I had fun with this one. Cool stuff!
So glad you included a tutorial - it does a really great job of explaining how things work, and I think it made a huge difference in my enjoyment. It has a nice, classic feel to it, kinda like Joust, but it's distinct as well. Seemed to be a good variety of levels in place, too. Cool stuff!
This game strikes such a great, consistent tone throughout. I love the minimalist approach to graphics -- it allows the mechanics of the game to take center stage and it leaves it to the player's imagination to fill in the gaps. The core loop is satisfying, and I found myself coming back to this game several times over the last few days. I'd really like to see some of these concepts developed further, especially the social aspects -- befriending other hunters, tracking down targets, etc. I'd really like to play that game where the player's waiting expectantly for a call that won't come soon enough (like you mentioned on the title screen).
Thanks for the feedback, everyone. I'm very new to Unity and I spent more time than I'd like to admit trying to implement a number of animations I drew — I have frames for running, idling, and so on, but I couldn't figure out how to trigger animations in Unity for the life of me. I'm still trying to figure it out, so if anyone's aware of a simple tutorial or explanation that would be a huge help!
Great aesthetics. I love the menu's look and feel, and the animation in the game itself is great. I had to turn the brightness up from the default to see enemies clearly, but that could've just been how my display is configured (I'm using a TV instead of a traditional monitor).
I liked the "floaty" feeling attached to the main character -- the drawn-out leaps and slides were cool and felt good. From a design standpoint, it seems like sliding is generally safer than jumping -- it gets rid of enemies and avoids bullets.
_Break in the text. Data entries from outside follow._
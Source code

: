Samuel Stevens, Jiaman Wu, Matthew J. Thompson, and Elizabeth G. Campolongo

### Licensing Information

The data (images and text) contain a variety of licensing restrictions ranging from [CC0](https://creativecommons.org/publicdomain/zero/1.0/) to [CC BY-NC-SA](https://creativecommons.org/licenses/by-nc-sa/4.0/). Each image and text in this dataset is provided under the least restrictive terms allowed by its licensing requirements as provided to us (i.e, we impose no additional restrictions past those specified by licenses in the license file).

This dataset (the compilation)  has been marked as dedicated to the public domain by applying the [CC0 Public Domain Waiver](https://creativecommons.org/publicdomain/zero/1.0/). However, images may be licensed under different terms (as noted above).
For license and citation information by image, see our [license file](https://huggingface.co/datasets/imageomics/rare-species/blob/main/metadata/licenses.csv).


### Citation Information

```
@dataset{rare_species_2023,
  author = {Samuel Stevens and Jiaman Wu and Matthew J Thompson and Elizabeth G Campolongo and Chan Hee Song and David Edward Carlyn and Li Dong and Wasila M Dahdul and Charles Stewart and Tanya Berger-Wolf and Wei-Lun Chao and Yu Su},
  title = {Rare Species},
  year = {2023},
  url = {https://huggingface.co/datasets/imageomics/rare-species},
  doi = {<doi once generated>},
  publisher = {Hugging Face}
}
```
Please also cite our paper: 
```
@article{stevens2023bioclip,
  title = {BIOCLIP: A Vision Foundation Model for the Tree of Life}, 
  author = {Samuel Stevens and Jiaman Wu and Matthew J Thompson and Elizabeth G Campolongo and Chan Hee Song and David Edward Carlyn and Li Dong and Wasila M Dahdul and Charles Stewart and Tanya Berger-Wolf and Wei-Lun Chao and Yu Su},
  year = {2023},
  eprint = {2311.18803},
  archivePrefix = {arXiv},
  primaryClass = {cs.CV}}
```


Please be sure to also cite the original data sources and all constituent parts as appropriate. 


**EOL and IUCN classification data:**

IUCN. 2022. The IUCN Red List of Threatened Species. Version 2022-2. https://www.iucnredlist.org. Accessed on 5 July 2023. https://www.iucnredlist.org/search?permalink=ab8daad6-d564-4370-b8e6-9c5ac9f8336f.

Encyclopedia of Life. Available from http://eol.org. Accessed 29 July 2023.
Maybe I just didn't get to a point where there are enemies that aren't affected by sliding, but it might be something to think about from a balance perspective.
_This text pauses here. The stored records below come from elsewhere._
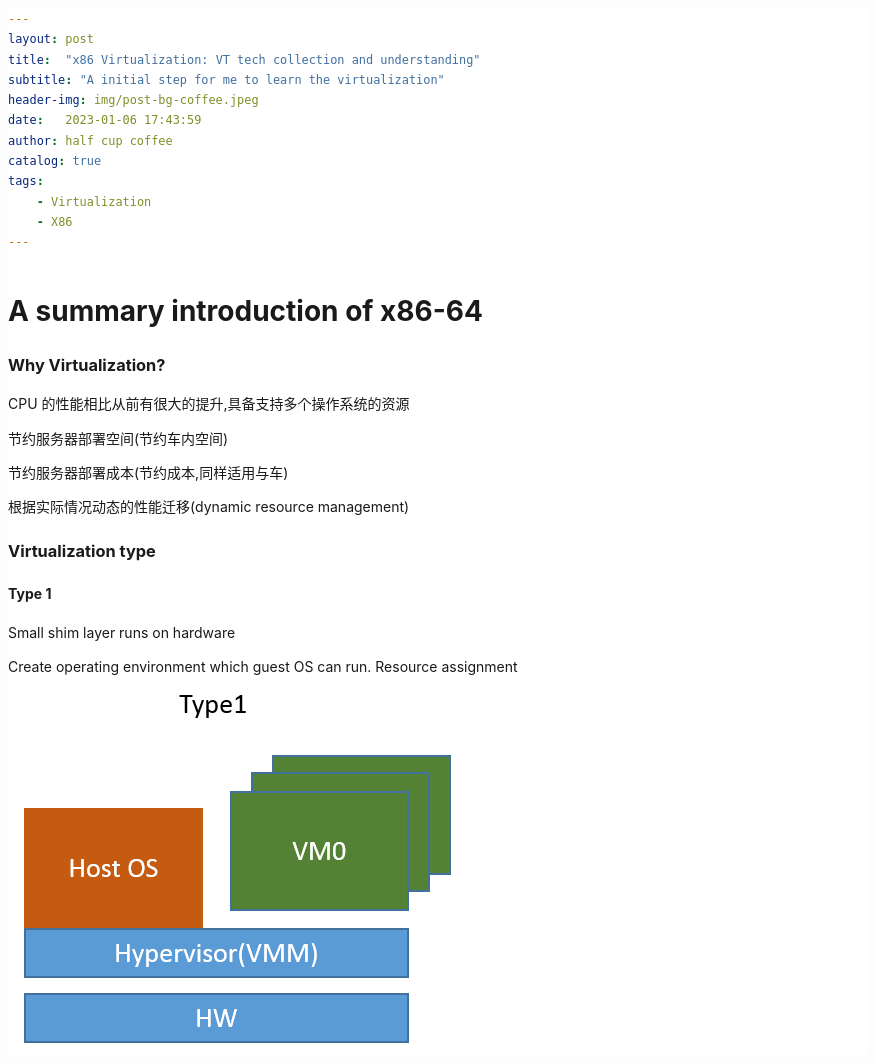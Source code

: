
 ```yaml
---
layout: post
title:  "x86 Virtualization: VT tech collection and understanding"
subtitle: "A initial step for me to learn the virtualization"
header-img: img/post-bg-coffee.jpeg
date:   2023-01-06 17:43:59
author: half cup coffee
catalog: true
tags:	
    - Virtualization
    - X86
---
```


# A summary introduction of x86\-64

### Why Virtualization?

CPU 的性能相比从前有很大的提升\,具备支持多个操作系统的资源

节约服务器部署空间\(节约车内空间\)

节约服务器部署成本\(节约成本\,同样适用与车\)

根据实际情况动态的性能迁移\(dynamic resource management\)

### Virtualization type

#### Type 1

Small shim layer runs on hardware

Create operating environment which guest OS can run\. Resource assignment
![](/img/x86-VT-tech/img/10.png)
One other small note - the character running sound effect makes an abrupt jump from left to right speaker once you cross the middle of the screen. I found it was a little distracting, especially while using headphones. It might be worth going back to see if you can make the audio pan more smoothly from L to R.
Absolutely beautiful visual direction. Playing this with headphones made it crazy-immersive. One suggestion: I wish the controls and movement had felt a little more "fluid" - maybe it's the lack of sound effects for the player's movements, but I felt disconnected from the avatar as she jumped from side to side.
Clever name and creative use of command-line controls. I would have loved some simple audio cues to tell me when I hit obstacles or when things are approaching -- it's hard to look back and forth between the terminal and the action screen and keep track of what's going on, and I think audio would be one way to help aid the player's sense of awareness.
This is really, really cool. I love the minimalist aesthetic -- the lighting and effects look really cool as a result. Gameplay is tight and frantic. I'd love to be able to play this on a 360 controller -- it seems perfect for dual-stick controls.
I love the feel of the movement and the ridiculous spray of bullets. Great stuff. :)
One small suggestion: it seems like the 360 controls offer less freedom to move/shoot independently since both aiming and movement are tied to the left stick. Have you considered mapping movement to the left stick, aiming to the right, and possibly moving jump and shoot to LT/RT respectively?
I probably sound like a total noob here, but I'm not super familiar with python and haven't used pygame before. It'd be awesome if you could add a short set of instructions on how to get those configured so more people can try your game!